Infrastructure Engineer (Storage)
About the role
What We Are Looking For
Lightning AI is seeking a Storage Infrastructure Engineer to join our Infrastructure Engineering team.
In this role, you will focus on building and operating the storage systems that power large-scale AI/ML training, inference, and HPC workloads. You will work at the intersection of software, hardware, and operations—developing automation, improving reliability, and scaling distributed storage systems across our bare-metal infrastructure.

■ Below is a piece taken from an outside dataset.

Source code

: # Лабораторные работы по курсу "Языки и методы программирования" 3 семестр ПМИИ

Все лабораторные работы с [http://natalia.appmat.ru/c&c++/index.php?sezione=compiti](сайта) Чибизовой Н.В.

You will help own the data plane of our storage infrastructure, supporting high-throughput, low-latency data access for some of the most demanding AI workloads. You’ll play a key role in managing and evolving our storage stack (including VAST and S3-compatible systems like Ceph), ensuring performance, reliability, and efficiency at scale.
What You'll Do
Storage Systems & Infrastructure
- Operate and scale distributed storage systems, including VAST and S3-compatible object storage (e.g., Ceph)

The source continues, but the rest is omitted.